Nous avons vu qu'un corps chargé d'électricité et en mouvement oppose une certaine résistance au déplacement, par suite de cette inertie électrique qu'on appelle la self-induction. Le calcul et l'expérience montrent que, si on diminue les dimensions du corps portant une certaine quantité d'électricité, sans changer celle-ci, cette inertie électrique augmente. En effet, dans les hypothèses faites et si l'inertie est d'origine exclusivement électro-magnétique, les électrons ne sont plus que des sortes de sillages électriques se mouvant dans ce milieu propagateur des ondes électriques et lumineuses qu'on appelle l'éther.
Les électrons ne sont plus rien par eux-mêmes; ils sont seulement, suivant l'expression de Poincaré, des sortes de «trous dans l'éther», autour desquels s'agite celui-ci, à la manière d'un lac faisant des remous qui résistent à l'avancement d'un esquif.
Mais alors, plus les trous dans l'éther seront petits, plus l'agitation de l'éther autour d'eux sera proportionnellement importante. Plus, par conséquent, l'inertie du «trou dans l'éther» qui constitue le corpuscule étudié sera grande. Que va-t-il s'ensuivre? On sait, par les mesures faites, que la masse du petit soleil de chaque atome, du _noyau positif_,—autour duquel tournent les planètes électrons,—on sait, dis-je, que ce _noyau positif_ a une masse beaucoup plus grande que celle d'un électron. Si cette masse, si l'inertie correspondante sont ici aussi d'origine électro-magnétique, il s'ensuit donc que le noyau positif des atomes est beaucoup plus petit que l'électron.
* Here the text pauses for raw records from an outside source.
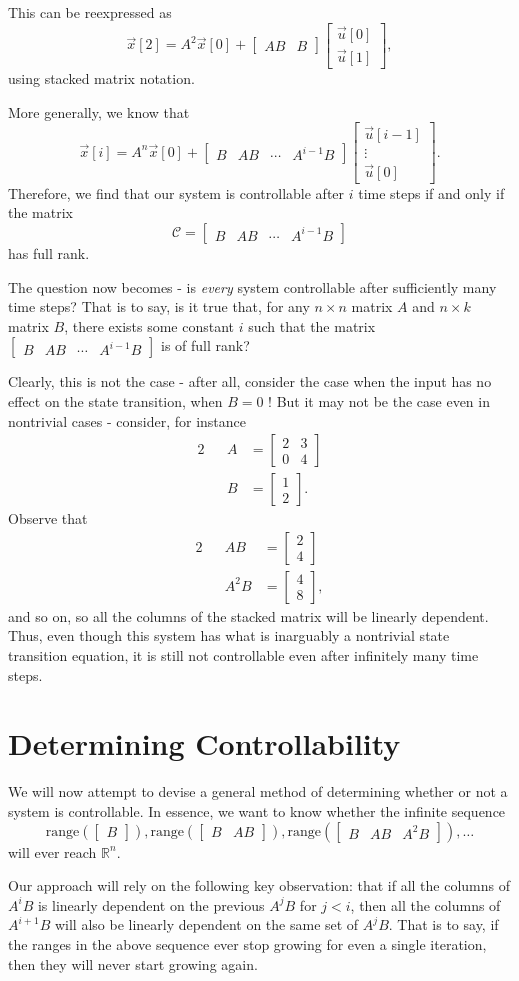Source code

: \documentclass[letterpaper]{article}
\theoremstyle{remark}
\newcommand{\mat}[1]{\ensuremath{\begin{bmatrix}#1\end{bmatrix}}}
\newcommand{\eqn}[1]{\begin{alignat*}{2}#1\end{alignat*}}
\begin{document}
This can be reexpressed as
\[
    \vec{x}[2] = A^2\vec{x}[0] + \mat{AB & B} \mat{\vec{u}[0] \\ \vec{u}[1]},
\]
using stacked matrix notation.

More generally, we know that
\[
    \vec{x}[i] = A^n\vec{x}[0] + \mat{B & AB & \cdots & A^{i - 1}B} \mat{\vec{u}[i - 1] \\ \vdots \\ \vec{u}[0]}.
\]
Therefore, we find that our system is controllable after $i$ time steps if and only if the matrix
\[
    \mathscr{C} = \mat{B & AB & \cdots & A^{i - 1}B}
\]
has full rank.

The question now becomes - is \emph{every} system controllable after sufficiently many time steps? That is to say, is it true that, for any $n\times n$ matrix $A$ and $n\times k$ matrix $B$, there exists some constant $i$ such that the matrix $\mat{B & AB & \cdots & A^{i - 1}B}$ is of full rank?

Clearly, this is not the case - after all, consider the case when the input has no effect on the state transition, when $B = 0$ ! But it may not be the case even in nontrivial cases - consider, for instance
\eqn{
    && A &= \mat{2 & 3 \\ 0 & 4} \\
    && B &= \mat{1 \\ 2}.
}
Observe that
\eqn{
    && AB &= \mat{2 \\ 4} \\
    && A^2B &= \mat{4 \\ 8},
}
and so on, so all the columns of the stacked matrix will be linearly dependent. Thus, even though this system has what is inarguably a nontrivial state transition equation, it is still not controllable even after infinitely many time steps.

\section{Determining Controllability}
We will now attempt to devise a general method of determining whether or not a system is controllable. In essence, we want to know whether the infinite sequence
\[
    \text{range}(\mat{B}), \text{range}(\mat{ B & AB}), \text{range}(\mat{B & AB & A^2B}), \ldots
\]
will ever reach $\mathbb{R}^n$.

Our approach will rely on the following key observation: that if all the columns of $A^iB$ is linearly dependent on the previous $A^jB$ for $j < i$, then all the columns of $A^{i+1}B$ will also be linearly dependent on the same set of $A^jB$. That is to say, if the ranges in the above sequence ever stop growing for even a single iteration, then they will never start growing again.
\end{document}

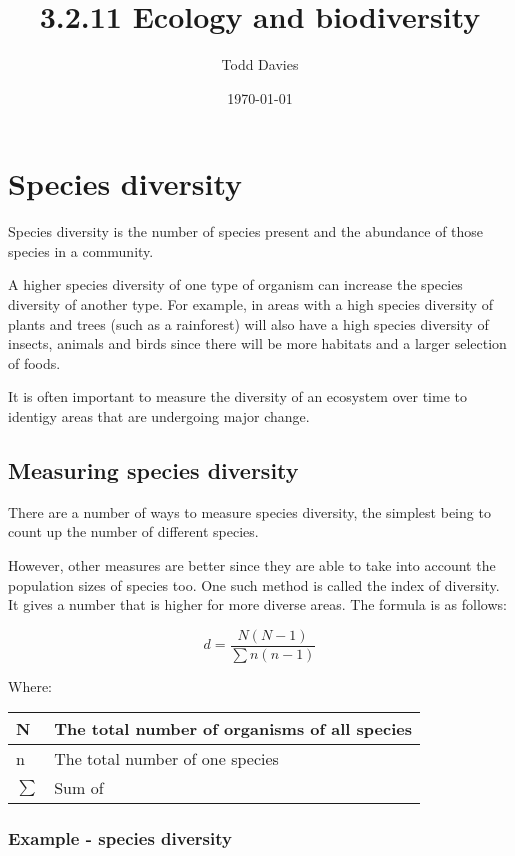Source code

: \documentclass{article}
\author{Todd Davies}
\title{3.2.11 Ecology and biodiversity}
\date{\today}
\begin{document}
\lhead{\today}

\maketitle

\section{Species diversity}
\thispagestyle{empty}

Species diversity is the number of species present and the abundance of those
species in a community.

A higher species diversity of one type of organism can increase the species
diversity of another type. For example, in areas with a high species diversity
of plants and trees (such as a rainforest) will also have a high species
diversity of insects, animals and birds since there will be more habitats and a
larger selection of foods.

It is often important to measure the diversity of an ecosystem over time to
identigy areas that are undergoing major change.

\subsection{Measuring species diversity}

There are a number of ways to measure species diversity, the simplest being to
count up the number of different species.

However, other measures are better since they are able to take into account the
population sizes of species too. One such method is called the index of
diversity. It gives a number that is higher for more diverse areas. The formula is as follows:

\[
	d = \frac{N(N-1)}{\sum n(n-1)}
\]

Where:

\begin{center}
\begin{tabular}{|l|l|}
	\hline
	N & The total number of organisms of all species\\ \hline
	n & The total number of one species\\ \hline
	$\sum$ & Sum of\\ \hline
\end{tabular}
\end{center}

\subsubsection{Example - species diversity}
\end{document}
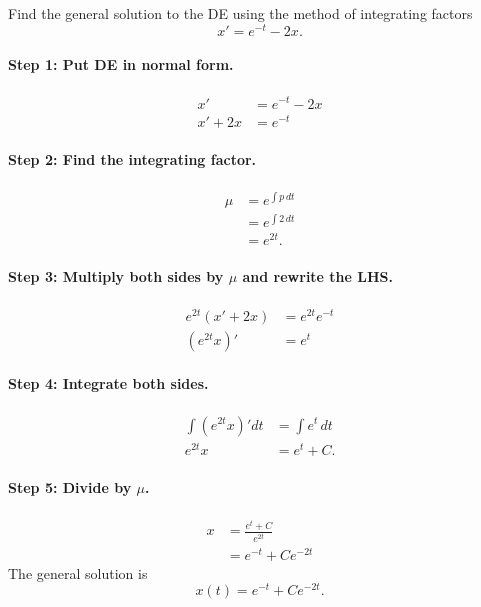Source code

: \documentclass[09pt,letterpaper]{article}
\begin{document}
\begin{example}[1]{    
Find the general solution to the DE using the method of integrating factors 
\[
x' = e^{-t}-2x.
\]
}
\paragraph{Step 1: Put DE in normal form.}
\begin{align*}
x' &= e^{-t}-2x\\
x' + 2x &= e^{-t}
\end{align*}

\paragraph{Step 2: Find the integrating factor.}

\begin{align*}
\mu &= e^{\int p \,dt}\\
    &= e^{\int 2\,dt}\\
    &= e^{2t}.
\end{align*}

\paragraph{Step 3: Multiply both sides by $\mu$ and rewrite the LHS.}
\begin{align*}    
e^{2t}(x' + 2x )&= e^{2t}e^{-t}\\
(e^{2t}x)' &= e^{t}
\end{align*}

\paragraph{Step 4: Integrate both sides.}
\begin{align*}    
\int (e^{2t}x)'dt &= \int e^{t}\,dt\\
e^{2t}x &=e^{t} + C.
\end{align*}

\paragraph{Step 5: Divide by $\mu$.}
\begin{align*}
    x &= \frac{e^t +C}{e^{2t}}\\
      &= e^{-t} + Ce^{-2t}
\end{align*}
The general solution is
\[
\boxed{
x(t) = e^{-t} + C e^{-2t}.
}
\]
\end{example}
\end{document}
Si nous considérons l'atome de l'hydrogène, le plus léger et le plus simple des gaz, nous savons qu'il est formé par une seule planète, par un seul électron négatif tournant autour du petit soleil central, autour du noyau positif. Nous savons aussi que la masse de l'électron est 2 000 fois plus petite que celle de l'atome d'hydrogène. Il suit de tout cela, le calcul le montre, que le _noyau positif_ doit avoir un rayon 2 000 fois plus petit que celui de l'électron. Or, les expériences des physiciens anglais ont établi que les grosses particules alpha des rayons du radium peuvent traverser plusieurs centaines de milliers d'atomes, sans être déviées sensiblement par le noyau positif. On en déduit que celui-ci est en effet bien plus petit que l'électron, conformément aux prévisions théoriques.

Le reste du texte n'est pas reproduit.